The data –

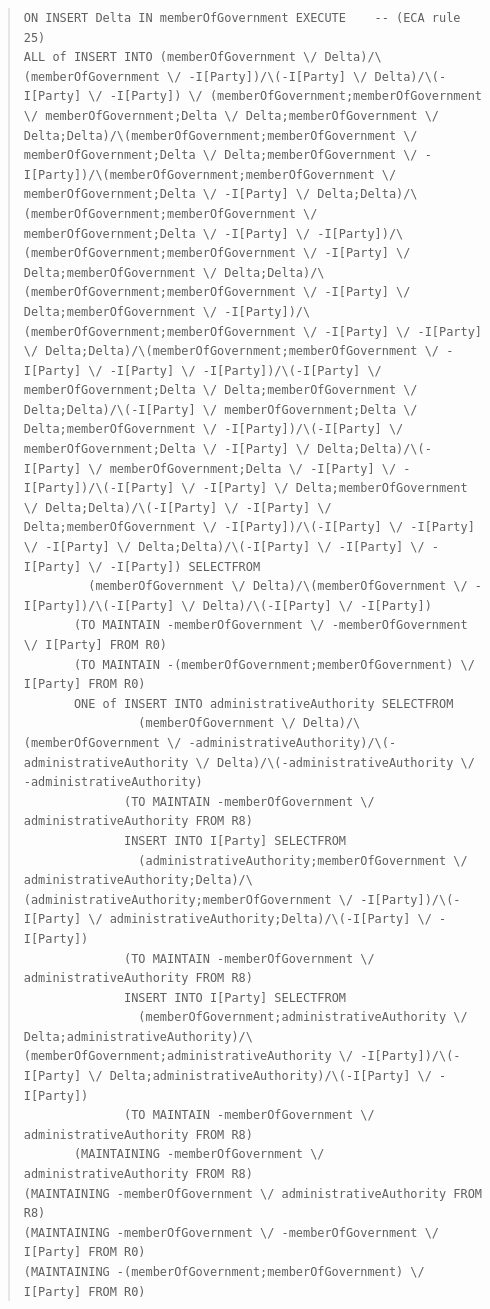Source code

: \documentclass[10pt,a4paper]{report}              %
\theoremstyle{plain}\theorembodyfont{\rmfamily}\newtheorem{definition}{Definition}[section]
\theoremstyle{plain}\theorembodyfont{\rmfamily}\newtheorem{designrule}[definition]{Requirement}
\begin{document}
\begin{quote}
\begin{verbatim}
ON INSERT Delta IN memberOfGovernment EXECUTE    -- (ECA rule 25)
ALL of INSERT INTO (memberOfGovernment \/ Delta)/\(memberOfGovernment \/ -I[Party])/\(-I[Party] \/ Delta)/\(-I[Party] \/ -I[Party]) \/ (memberOfGovernment;memberOfGovernment \/ memberOfGovernment;Delta \/ Delta;memberOfGovernment \/ Delta;Delta)/\(memberOfGovernment;memberOfGovernment \/ memberOfGovernment;Delta \/ Delta;memberOfGovernment \/ -I[Party])/\(memberOfGovernment;memberOfGovernment \/ memberOfGovernment;Delta \/ -I[Party] \/ Delta;Delta)/\(memberOfGovernment;memberOfGovernment \/ memberOfGovernment;Delta \/ -I[Party] \/ -I[Party])/\(memberOfGovernment;memberOfGovernment \/ -I[Party] \/ Delta;memberOfGovernment \/ Delta;Delta)/\(memberOfGovernment;memberOfGovernment \/ -I[Party] \/ Delta;memberOfGovernment \/ -I[Party])/\(memberOfGovernment;memberOfGovernment \/ -I[Party] \/ -I[Party] \/ Delta;Delta)/\(memberOfGovernment;memberOfGovernment \/ -I[Party] \/ -I[Party] \/ -I[Party])/\(-I[Party] \/ memberOfGovernment;Delta \/ Delta;memberOfGovernment \/ Delta;Delta)/\(-I[Party] \/ memberOfGovernment;Delta \/ Delta;memberOfGovernment \/ -I[Party])/\(-I[Party] \/ memberOfGovernment;Delta \/ -I[Party] \/ Delta;Delta)/\(-I[Party] \/ memberOfGovernment;Delta \/ -I[Party] \/ -I[Party])/\(-I[Party] \/ -I[Party] \/ Delta;memberOfGovernment \/ Delta;Delta)/\(-I[Party] \/ -I[Party] \/ Delta;memberOfGovernment \/ -I[Party])/\(-I[Party] \/ -I[Party] \/ -I[Party] \/ Delta;Delta)/\(-I[Party] \/ -I[Party] \/ -I[Party] \/ -I[Party]) SELECTFROM
         (memberOfGovernment \/ Delta)/\(memberOfGovernment \/ -I[Party])/\(-I[Party] \/ Delta)/\(-I[Party] \/ -I[Party])
       (TO MAINTAIN -memberOfGovernment \/ -memberOfGovernment \/ I[Party] FROM R0)
       (TO MAINTAIN -(memberOfGovernment;memberOfGovernment) \/ I[Party] FROM R0)
       ONE of INSERT INTO administrativeAuthority SELECTFROM
                (memberOfGovernment \/ Delta)/\(memberOfGovernment \/ -administrativeAuthority)/\(-administrativeAuthority \/ Delta)/\(-administrativeAuthority \/ -administrativeAuthority)
              (TO MAINTAIN -memberOfGovernment \/ administrativeAuthority FROM R8)
              INSERT INTO I[Party] SELECTFROM
                (administrativeAuthority;memberOfGovernment \/ administrativeAuthority;Delta)/\(administrativeAuthority;memberOfGovernment \/ -I[Party])/\(-I[Party] \/ administrativeAuthority;Delta)/\(-I[Party] \/ -I[Party])
              (TO MAINTAIN -memberOfGovernment \/ administrativeAuthority FROM R8)
              INSERT INTO I[Party] SELECTFROM
                (memberOfGovernment;administrativeAuthority \/ Delta;administrativeAuthority)/\(memberOfGovernment;administrativeAuthority \/ -I[Party])/\(-I[Party] \/ Delta;administrativeAuthority)/\(-I[Party] \/ -I[Party])
              (TO MAINTAIN -memberOfGovernment \/ administrativeAuthority FROM R8)
       (MAINTAINING -memberOfGovernment \/ administrativeAuthority FROM R8)
(MAINTAINING -memberOfGovernment \/ administrativeAuthority FROM R8)
(MAINTAINING -memberOfGovernment \/ -memberOfGovernment \/ I[Party] FROM R0)
(MAINTAINING -(memberOfGovernment;memberOfGovernment) \/ I[Party] FROM R0)
\end{verbatim}
\end{quote}
\end{document}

What to work on – Above are some records. Count the lines among them with the word "plain", and answer with the number only.

Reply – 2